- Ora, chi diede cagione a Ferdinando di rompere la lega e togliere dalla nostra alleanza i suoi soldati, lo pose necessariamente in contrasto con coloro che l'avevano costretto alla guerra. Egli non poteva uscire dalla lega, senza entrare in una sanguinosa reazione. Dopo i quali fatti, è vano indagare se nella strage che in quei giorni afflisse Napoli, il primo colpo venisse dalla mano d'un cittadino o d'un provocatore. La precipitosa ambizione di Carlo Alberto aveva reso inevitabile il luttuoso conflitto. Sarìa stata ben maggiore onestà, ed eziandío maggiore avvedimento, il farsi conciliatore tra Ferdinando e i Siciliani, affinchè in quel fatale momento nel quale da un pugno di soldati poteva dipendere la salute e l'onore d'Italia, le forze tutte d'un regno di otto e più millioni si fossero applicate alla nostra guerra. Ma parve più bello a Carlo Alberto il soffiare in quelle fiamme, per aver poi modo a intrudere la sua casa sul trono di Sicilia. E così li strazii di Napoli e di Messina pesano quasi egualmente sull'anima d'ambo i re.

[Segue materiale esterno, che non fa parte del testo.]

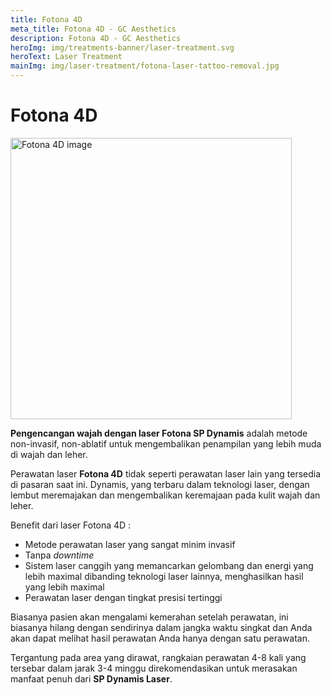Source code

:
 ```yaml
---
title: Fotona 4D
meta_title: Fotona 4D - GC Aesthetics
description: Fotona 4D - GC Aesthetics
heroImg: img/treatments-banner/laser-treatment.svg
heroText: Laser Treatment
mainImg: img/laser-treatment/fotona-laser-tattoo-removal.jpg
---
```


<div class="container">
<div class="row mt-4">

# Fotona 4D

</div>
<div class="row mt-4">
<div class="col-12 col-lg-6 col-xl-4">

<img :src="mainImg" class="w-100 shadow-sm object-fit-cover" height="450" alt="Fotona 4D image" />

</div>
<div class="col-12 col-lg-6 col-xl-8 mt-4 mt-lg-0">

**Pengencangan wajah dengan laser Fotona SP Dynamis** adalah metode
non-invasif, non-ablatif untuk mengembalikan penampilan yang lebih
muda di wajah dan leher.

Perawatan laser **Fotona 4D** tidak seperti perawatan laser lain yang
tersedia di pasaran saat ini. Dynamis, yang terbaru dalam teknologi
laser, dengan lembut meremajakan dan mengembalikan keremajaan
pada kulit wajah dan leher.

Benefit dari laser Fotona 4D :

<ul class="dash">
<li>Metode perawatan laser yang sangat minim invasif</li>
<li>Tanpa <em>downtime</em></li>
<li>Sistem laser canggih yang memancarkan gelombang dan
  energi yang lebih maximal dibanding teknologi laser
  lainnya, menghasilkan hasil yang lebih maximal</li>
<li>Perawatan laser dengan tingkat presisi tertinggi</li>
</ul>

Biasanya pasien akan mengalami kemerahan setelah perawatan, ini
biasanya hilang dengan sendirinya dalam jangka waktu singkat dan
Anda akan dapat melihat hasil perawatan Anda hanya dengan satu
perawatan.

Tergantung pada area yang dirawat, rangkaian perawatan 4-8 kali yang
tersebar dalam jarak 3-4 minggu direkomendasikan untuk merasakan
manfaat penuh dari **SP Dynamis Laser**.

</div>
</div>

</div>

Senonchè, l'effetto si fu che, essendo dimostrato impossibile il tenere in freno e in concordia i nostri principi, fu dimostrato altresì non potersi rifare l'Italia se non colla diretta unione dei popoli. - Ed è il solo frutto vero di quella politica torinese, tanto falsa, quanto temeraria e ostinata.
Presi a quei lacci i membri del governo provisorio, non intendevano in quali difficoltà stessero per avvilupparsi, coll'adottare la proposta di fusione della Lombardia col Piemonte, vale a dire, l'assoluto sacrificio del principio popolare e federale.